Conditions will be optimized, rigidisized, and standardized.
It's obtuse to purport that just because he's in academia that he isn't also involved in the business side of things.
However, his day to day work is with UND, and as a scientist and researcher his research doesn't start and stop at KBLB's whims. He's constantly working and tweaking. That's his primary job as a researcher at UND.
He is a researcher first, and a member of the KBLB business team second. That is, of course, until Kim can afford to buy him out of his UND responsibilities and give him a full time KBLB salary...
It would certainly be nice if they could process one strain through to commercial production. No arguments there. But keep in mind that Dr. Fraser's work is academic in nature and will always be happening in the background. It doesn't affect KBLB's business model because Fraser feeds Kim strains with desirable properties as he is able to create them. Once created, it's simple to scale up the number of worms and product, but as we all well know, that takes a location and personnel to process the silk.
That's the interesting joint nature of KBLB: Research and Production. Fraser's job literally is to make and test different genetic variants and report on them as needed. Kim's job is to take the best strains and sell them. To date, one is doing a better job than the other.
We're on the same page here, except that:
yea maybe..along with 25 other new strains
Just not sure. But you can't just cross them as simply as that and expect normal results, as our insertions are designed for our specific background genetics. Perhaps they're already working on a platform VN strain in the lab?
I don't see any benefit to KBLB for cross-breeding de facto (DS x VN just mating). Any gains in immunity, if they exist, would be far outweighed by the genetic complications.
What is clear is that this is another topic that has not been fully communicated in a clear way. Par for the course.
I don't think that's correct. That dilutes our product. I'm quite sure it's the other way around.
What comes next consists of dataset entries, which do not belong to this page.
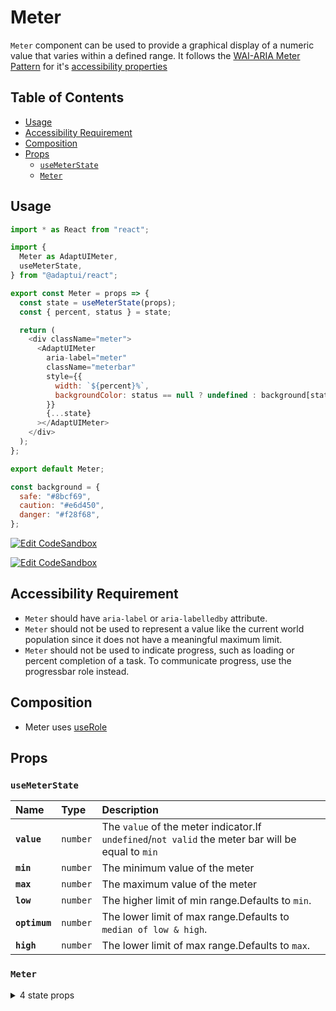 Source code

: # Meter

`Meter` component can be used to provide a graphical display of a numeric value
that varies within a defined range. It follows the
[WAI-ARIA Meter Pattern](https://w3c.github.io/aria-practices/#meter) for it's
[accessibility properties](https://w3c.github.io/aria-practices/#wai-aria-roles-states-and-properties-15)

## Table of Contents

- [Usage](#usage)
- [Accessibility Requirement](#accessibility-requirement)
- [Composition](#composition)
- [Props](#props)
  - [`useMeterState`](#usemeterstate)
  - [`Meter`](#meter)

## Usage

```js
import * as React from "react";

import {
  Meter as AdaptUIMeter,
  useMeterState,
} from "@adaptui/react";

export const Meter = props => {
  const state = useMeterState(props);
  const { percent, status } = state;

  return (
    <div className="meter">
      <AdaptUIMeter
        aria-label="meter"
        className="meterbar"
        style={{
          width: `${percent}%`,
          backgroundColor: status == null ? undefined : background[status],
        }}
        {...state}
      ></AdaptUIMeter>
    </div>
  );
};

export default Meter;

const background = {
  safe: "#8bcf69",
  caution: "#e6d450",
  danger: "#f28f68",
};
```

[![Edit CodeSandbox](https://img.shields.io/badge/Meter%20Basic-Open%20On%20CodeSandbox-%230971f1?style=for-the-badge&logo=codesandbox&labelColor=151515)](https://codesandbox.io/s/hvo2u)

[![Edit CodeSandbox](https://img.shields.io/badge/Meter%20Styled-Open%20On%20CodeSandbox-%230971f1?style=for-the-badge&logo=codesandbox&labelColor=151515)](https://codesandbox.io/s/eet0g)

## Accessibility Requirement

- `Meter` should have `aria-label` or `aria-labelledby` attribute.
- `Meter` should not be used to represent a value like the current world
  population since it does not have a meaningful maximum limit.
- `Meter` should not be used to indicate progress, such as loading or percent
  completion of a task. To communicate progress, use the progressbar role
  instead.

## Composition

- Meter uses [useRole](https://reakit.io/docs/role)

## Props

### `useMeterState`

| Name          | Type                | Description                                                                                        |
| :------------ | :------------------ | :------------------------------------------------------------------------------------------------- |
| **`value`**   | <code>number</code> | The `value` of the meter indicator.If `undefined`/`not valid` the meter bar will be equal to `min` |
| **`min`**     | <code>number</code> | The minimum value of the meter                                                                     |
| **`max`**     | <code>number</code> | The maximum value of the meter                                                                     |
| **`low`**     | <code>number</code> | The higher limit of min range.Defaults to `min`.                                                   |
| **`optimum`** | <code>number</code> | The lower limit of max range.Defaults to `median of low & high`.                                   |
| **`high`**    | <code>number</code> | The lower limit of max range.Defaults to `max`.                                                    |

### `Meter`

<details><summary>4 state props</summary>
> These props are returned by the state hook. You can spread them into this component (`{...state}`) or pass them separately. You can also provide these props from your own state logic.

| Name          | Type                | Description                                                                                        |
| :------------ | :------------------ | :------------------------------------------------------------------------------------------------- |
| **`value`**   | <code>number</code> | The `value` of the meter indicator.If `undefined`/`not valid` the meter bar will be equal to `min` |
| **`min`**     | <code>number</code> | The minimum value of the meter                                                                     |
| **`max`**     | <code>number</code> | The maximum value of the meter                                                                     |
| **`percent`** | <code>number</code> | Percentage of the value progressed with respect to min & max                                       |

</details>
To make a brand new platform worm based on VN starting genetics seems like a fool's errand.
JMO.
He does have a way of succeeding, in spite of his rampant lack of experience and/or skills. Kim just needs an inanimate carbon rod of his own.
But that's for VN's benefit. They'd be paying for that 'time'. It would be part of a JVA.
If VN wants our genes in their worms, VN has to buy the rights up front I'd think. And I bet it wouldn't come cheap.